Tampa Bay signed quarterback Jeff Garcia to a two-year deal, getting the veteran quarterback the team wanted badly heading into next season. But the Buccaneers also completed a trade for the Denver Broncos' Jake Plummer, a day after it appeared that Plummer had squashed the deal by retiring.
While the Bucs were announcing the signing of Garcia, who received a deal loaded with incentives, the Broncos announced the trade of Plummer. The Broncos get a conditional draft pick in 2008 that is likely contingent on whether Plummer plays.
Plummer reportedly declared his intentions to retire Friday after news leaked that the Broncos had dealt him to the Bucs for a fourth-round pick in this year's NFL draft. That temporarily scuttled the deal. However, the Broncos continued to make the deal and it's believed that part of the reason was purely out of spite.
The relationship between Plummer and Denver head coach Mike Shanahan deteriorated quickly last season after the Broncos spent a first-round draft pick on Jay Cutler and then replaced Plummer with the rookie in November.
Plummer's biggest private complaint about Shanahan came on the weekend after Denver had played on the road against the Kansas City Chiefs on Thanksgiving Day. That Sunday, Shanahan made the decision to switch quarterbacks, but didn't call Plummer directly. Instead, Shanahan had an assistant coach call Plummer, two sources close to Plummer said.
Plummer's pending retirement obviously creates a number of issues. That includes the possible repayment of bonus money. There has been speculation that Plummer might reconsider retirement if he could play for a team of his choice, such as the Houston Texans whose head coach, Gary Kubiak, is Plummer's former coordinator. However, one source close to him said last night he didn't think that would happen.
"I really think Jake is done," the source said.
The Bucs could eventually cut Plummer or put him on the reserve/retired list to save the money against the salary cap.
As for Garcia, he will receive a deal almost exactly the same as the one that Chris Simms agreed to last season. The deal will pay Garcia $5 million in the first year and could be worth as much as $14.5 million if Garcia is the starter both years and takes the Buccaneers to the playoffs each season.
Garcia flew to Tampa, Fla., on Friday night and the Buccaneers held a press conference Saturday afternoon to announce the signing.
Garcia, from Gilroy, Calif., and a product of San Jose State, spent Friday meeting with the Oakland Raiders.

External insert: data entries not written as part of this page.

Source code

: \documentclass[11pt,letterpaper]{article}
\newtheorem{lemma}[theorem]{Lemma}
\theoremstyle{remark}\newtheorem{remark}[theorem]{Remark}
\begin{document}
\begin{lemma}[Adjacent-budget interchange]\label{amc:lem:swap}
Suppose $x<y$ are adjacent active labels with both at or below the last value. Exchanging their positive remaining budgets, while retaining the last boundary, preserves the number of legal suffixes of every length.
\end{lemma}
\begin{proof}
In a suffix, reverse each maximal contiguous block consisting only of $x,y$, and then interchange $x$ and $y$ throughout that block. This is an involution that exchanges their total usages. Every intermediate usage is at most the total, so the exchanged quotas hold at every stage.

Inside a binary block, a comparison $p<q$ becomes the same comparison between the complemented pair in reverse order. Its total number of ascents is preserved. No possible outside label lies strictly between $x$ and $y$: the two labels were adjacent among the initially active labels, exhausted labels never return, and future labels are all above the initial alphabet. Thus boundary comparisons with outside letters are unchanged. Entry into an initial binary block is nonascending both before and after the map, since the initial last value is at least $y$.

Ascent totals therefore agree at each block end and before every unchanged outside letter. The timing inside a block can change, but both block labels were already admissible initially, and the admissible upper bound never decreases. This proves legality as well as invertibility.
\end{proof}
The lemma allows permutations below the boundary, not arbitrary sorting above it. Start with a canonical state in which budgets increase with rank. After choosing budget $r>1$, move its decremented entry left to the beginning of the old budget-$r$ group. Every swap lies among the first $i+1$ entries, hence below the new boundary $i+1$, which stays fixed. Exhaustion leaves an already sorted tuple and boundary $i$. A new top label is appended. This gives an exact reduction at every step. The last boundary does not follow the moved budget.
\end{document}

Although Garcia was said to have been impressed by the Raiders coaches, there were still significant questions about the team's management and ability to produce an immediate contender. The Raiders went 2-14 last season, scored the fewest points (168) in the league and have won just 15 games in the past four seasons. In addition, the Raiders have the No. 1 overall pick and are in position to take one of the top young quarterbacks in the draft, either JaMarcus Russell of LSU or Brady Quinn of Notre Dame.

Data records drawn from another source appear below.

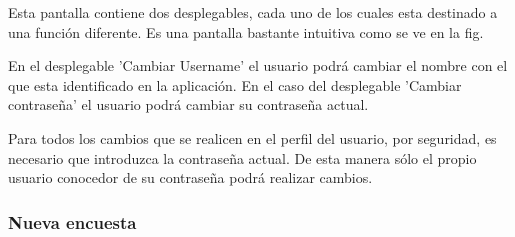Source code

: \documentclass[a4paper, 12pt]{book}
\begin{document}
Esta pantalla contiene dos desplegables, cada uno de los cuales esta destinado a una funci\'on
diferente. Es una pantalla bastante intuitiva como se ve en la fig.

En el desplegable 'Cambiar Username' el usuario podr\'a cambiar el nombre con el que esta
identificado en la aplicaci\'on. En el caso del desplegable 'Cambiar contrase\~na' el usuario podr\'a
cambiar su contrase\~na actual.

Para todos los cambios que se realicen en el perfil del usuario, por seguridad, es necesario
que introduzca la contrase\~na actual. De esta manera s\'olo el propio usuario conocedor de su
contrase\~na podr\'a realizar cambios.


\subsubsection{Nueva encuesta}
\label{sec:nueva_encuesta}
\end{document}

Garcia helped Philadelphia reach the NFC divisional playoffs and nearly led the Eagles to an upset of the New Orleans Saints in that game. Garcia, 37, took over when Donovan McNabb was knocked out for the season with a knee injury and rallied the Eagles after they dropped to 5-6.

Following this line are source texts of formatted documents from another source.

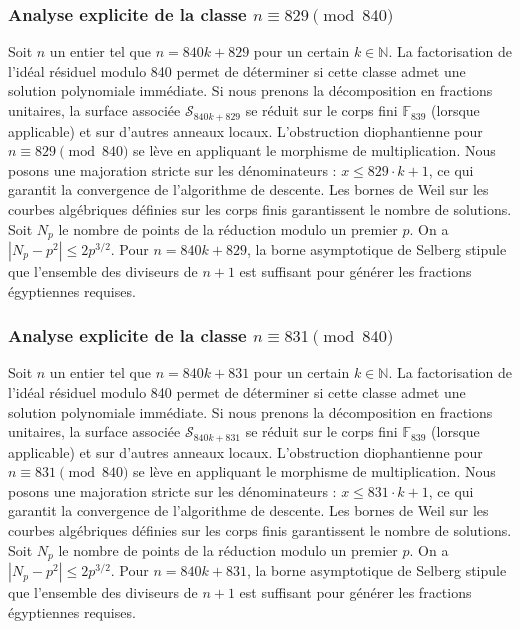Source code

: \documentclass[11pt,a4paper]{article}
\begin{document}
\subsubsection{Analyse explicite de la classe $n \equiv 829 \pmod{840}$}
Soit $n$ un entier tel que $n = 840k + 829$ pour un certain $k \in \mathbb{N}$.
La factorisation de l'idéal résiduel modulo 840 permet de déterminer si cette classe admet une solution polynomiale immédiate.
Si nous prenons la décomposition en fractions unitaires, la surface associée $\mathcal{S}_{840k+829}$ se réduit sur le corps fini $\mathbb{F}_{839}$ (lorsque applicable) et sur d'autres anneaux locaux.
L'obstruction diophantienne pour $n \equiv 829 \pmod{840}$ se lève en appliquant le morphisme de multiplication.
Nous posons une majoration stricte sur les dénominateurs : $x \le 829 \cdot k + 1$, ce qui garantit la convergence de l'algorithme de descente.
Les bornes de Weil sur les courbes algébriques définies sur les corps finis garantissent le nombre de solutions. Soit $N_p$ le nombre de points de la réduction modulo un premier $p$.
On a $|N_p - p^2| \le 2 p^{3/2}$.
Pour $n = 840k + 829$, la borne asymptotique de Selberg stipule que l'ensemble des diviseurs de $n+1$ est suffisant pour générer les fractions égyptiennes requises.

\subsubsection{Analyse explicite de la classe $n \equiv 831 \pmod{840}$}
Soit $n$ un entier tel que $n = 840k + 831$ pour un certain $k \in \mathbb{N}$.
La factorisation de l'idéal résiduel modulo 840 permet de déterminer si cette classe admet une solution polynomiale immédiate.
Si nous prenons la décomposition en fractions unitaires, la surface associée $\mathcal{S}_{840k+831}$ se réduit sur le corps fini $\mathbb{F}_{839}$ (lorsque applicable) et sur d'autres anneaux locaux.
L'obstruction diophantienne pour $n \equiv 831 \pmod{840}$ se lève en appliquant le morphisme de multiplication.
Nous posons une majoration stricte sur les dénominateurs : $x \le 831 \cdot k + 1$, ce qui garantit la convergence de l'algorithme de descente.
Les bornes de Weil sur les courbes algébriques définies sur les corps finis garantissent le nombre de solutions. Soit $N_p$ le nombre de points de la réduction modulo un premier $p$.
On a $|N_p - p^2| \le 2 p^{3/2}$.
Pour $n = 840k + 831$, la borne asymptotique de Selberg stipule que l'ensemble des diviseurs de $n+1$ est suffisant pour générer les fractions égyptiennes requises.
\end{document}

This was the second time the Bucs made a push to acquire Garcia. In 2004, Garcia was reportedly on the verge of joining Tampa Bay before signing with the Cleveland Browns.
Garcia finished last season with 10 touchdowns, two interceptions and a quarterback rating of 95.8. In the previous two seasons with the Browns and the Detroit Lions, Garcia combined for 13 touchdowns and 15 interceptions and never had a rating of more than 76.7.